---------- SOURCE RECORDS ----------

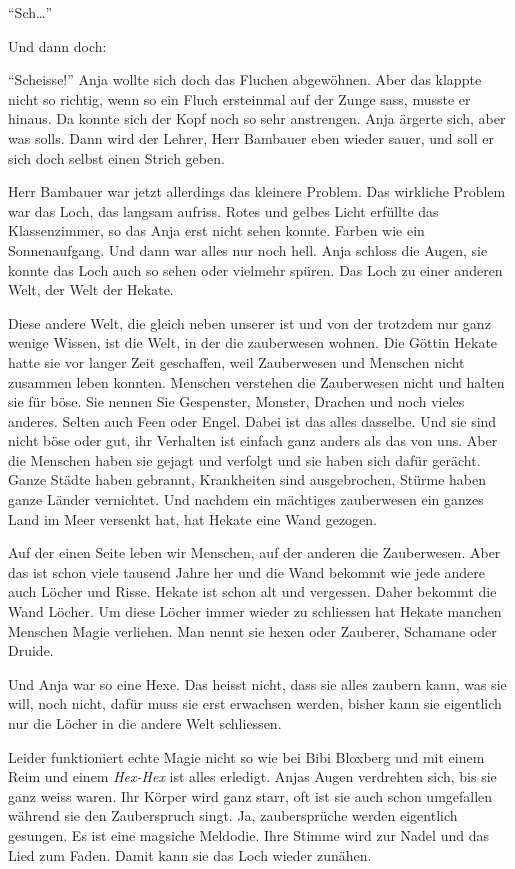 \enquote{Sch\dots}

Und dann doch:

\enquote{Scheisse!} Anja wollte sich doch das Fluchen abgewöhnen. Aber das klappte nicht so richtig, wenn so ein Fluch ersteinmal auf der Zunge sass, musste er hinaus. Da konnte sich der Kopf noch so sehr anstrengen. Anja ärgerte sich, aber was solls. Dann wird der Lehrer, Herr Bambauer eben wieder sauer, und soll er sich doch selbst einen Strich geben. 

Herr Bambauer war jetzt allerdings das kleinere Problem. Das wirkliche Problem war das Loch, das langsam aufriss. Rotes und gelbes Licht erfüllte das Klassenzimmer, so das Anja erst nicht sehen konnte. Farben wie ein Sonnenaufgang. Und dann war alles nur noch hell. Anja schloss die Augen, sie konnte das Loch auch so sehen oder vielmehr spüren. Das Loch zu einer anderen Welt, der Welt der Hekate.

Diese andere Welt, die gleich neben unserer ist und von der trotzdem nur ganz wenige Wissen, ist die Welt, in der die zauberwesen wohnen. Die Göttin Hekate hatte sie vor langer Zeit geschaffen, weil Zauberwesen und Menschen nicht zusammen leben konnten. Menschen verstehen die Zauberwesen nicht und halten sie für böse. Sie nennen Sie Gespenster, Monster, Drachen und noch vieles anderes. Selten auch Feen oder Engel. Dabei ist das alles dasselbe. Und sie sind nicht böse oder gut, ihr Verhalten ist einfach ganz anders als das von uns. Aber die Menschen haben sie gejagt und verfolgt und sie haben sich dafür gerächt. Ganze Städte haben gebrannt, Krankheiten sind ausgebrochen, Stürme haben ganze Länder vernichtet. Und nachdem ein mächtiges zauberwesen ein ganzes Land im Meer versenkt hat, hat Hekate eine Wand gezogen.

Auf der einen Seite leben wir Menschen, auf der anderen die Zauberwesen. Aber das ist schon viele tausend Jahre her und die Wand bekommt wie jede andere auch Löcher und Risse. Hekate ist schon alt und vergessen. Daher bekommt die Wand Löcher. Um diese Löcher immer wieder zu schliessen hat Hekate manchen Menschen Magie verliehen. Man nennt sie hexen oder Zauberer, Schamane oder Druide. 

Und Anja war so eine Hexe. Das heisst nicht, dass sie alles zaubern kann, was sie will, noch nicht, dafür muss sie erst erwachsen werden, bisher kann sie eigentlich nur die Löcher in die andere Welt schliessen.

Leider funktioniert echte Magie nicht so wie bei Bibi Bloxberg und mit einem Reim und einem \textit{Hex-Hex} ist alles erledigt. Anjas Augen verdrehten sich, bis sie ganz weiss waren. Ihr Körper wird ganz starr, oft ist sie auch schon umgefallen während sie den Zauberspruch singt. Ja, zaubersprüche werden eigentlich gesungen. Es ist eine magsiche Meldodie. Ihre Stimme wird zur Nadel und das Lied zum Faden. Damit kann sie das Loch wieder zunähen.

----------

Return each entry exactly as it stands above, apart from any images.

 \enquote{Sch\dots}

Und dann doch:

\enquote{Scheisse!} Anja wollte sich doch das Fluchen abgewöhnen. Aber das klappte nicht so richtig, wenn so ein Fluch ersteinmal auf der Zunge sass, musste er hinaus. Da konnte sich der Kopf noch so sehr anstrengen. Anja ärgerte sich, aber was solls. Dann wird der Lehrer, Herr Bambauer eben wieder sauer, und soll er sich doch selbst einen Strich geben. 

Herr Bambauer war jetzt allerdings das kleinere Problem. Das wirkliche Problem war das Loch, das langsam aufriss. Rotes und gelbes Licht erfüllte das Klassenzimmer, so das Anja erst nicht sehen konnte. Farben wie ein Sonnenaufgang. Und dann war alles nur noch hell. Anja schloss die Augen, sie konnte das Loch auch so sehen oder vielmehr spüren. Das Loch zu einer anderen Welt, der Welt der Hekate.

Diese andere Welt, die gleich neben unserer ist und von der trotzdem nur ganz wenige Wissen, ist die Welt, in der die zauberwesen wohnen. Die Göttin Hekate hatte sie vor langer Zeit geschaffen, weil Zauberwesen und Menschen nicht zusammen leben konnten. Menschen verstehen die Zauberwesen nicht und halten sie für böse. Sie nennen Sie Gespenster, Monster, Drachen und noch vieles anderes. Selten auch Feen oder Engel. Dabei ist das alles dasselbe. Und sie sind nicht böse oder gut, ihr Verhalten ist einfach ganz anders als das von uns. Aber die Menschen haben sie gejagt und verfolgt und sie haben sich dafür gerächt. Ganze Städte haben gebrannt, Krankheiten sind ausgebrochen, Stürme haben ganze Länder vernichtet. Und nachdem ein mächtiges zauberwesen ein ganzes Land im Meer versenkt hat, hat Hekate eine Wand gezogen.

Auf der einen Seite leben wir Menschen, auf der anderen die Zauberwesen. Aber das ist schon viele tausend Jahre her und die Wand bekommt wie jede andere auch Löcher und Risse. Hekate ist schon alt und vergessen. Daher bekommt die Wand Löcher. Um diese Löcher immer wieder zu schliessen hat Hekate manchen Menschen Magie verliehen. Man nennt sie hexen oder Zauberer, Schamane oder Druide. 

Und Anja war so eine Hexe. Das heisst nicht, dass sie alles zaubern kann, was sie will, noch nicht, dafür muss sie erst erwachsen werden, bisher kann sie eigentlich nur die Löcher in die andere Welt schliessen.

Leider funktioniert echte Magie nicht so wie bei Bibi Bloxberg und mit einem Reim und einem \textit{Hex-Hex} ist alles erledigt. Anjas Augen verdrehten sich, bis sie ganz weiss waren. Ihr Körper wird ganz starr, oft ist sie auch schon umgefallen während sie den Zauberspruch singt. Ja, zaubersprüche werden eigentlich gesungen. Es ist eine magsiche Meldodie. Ihre Stimme wird zur Nadel und das Lied zum Faden. Damit kann sie das Loch wieder zunähen.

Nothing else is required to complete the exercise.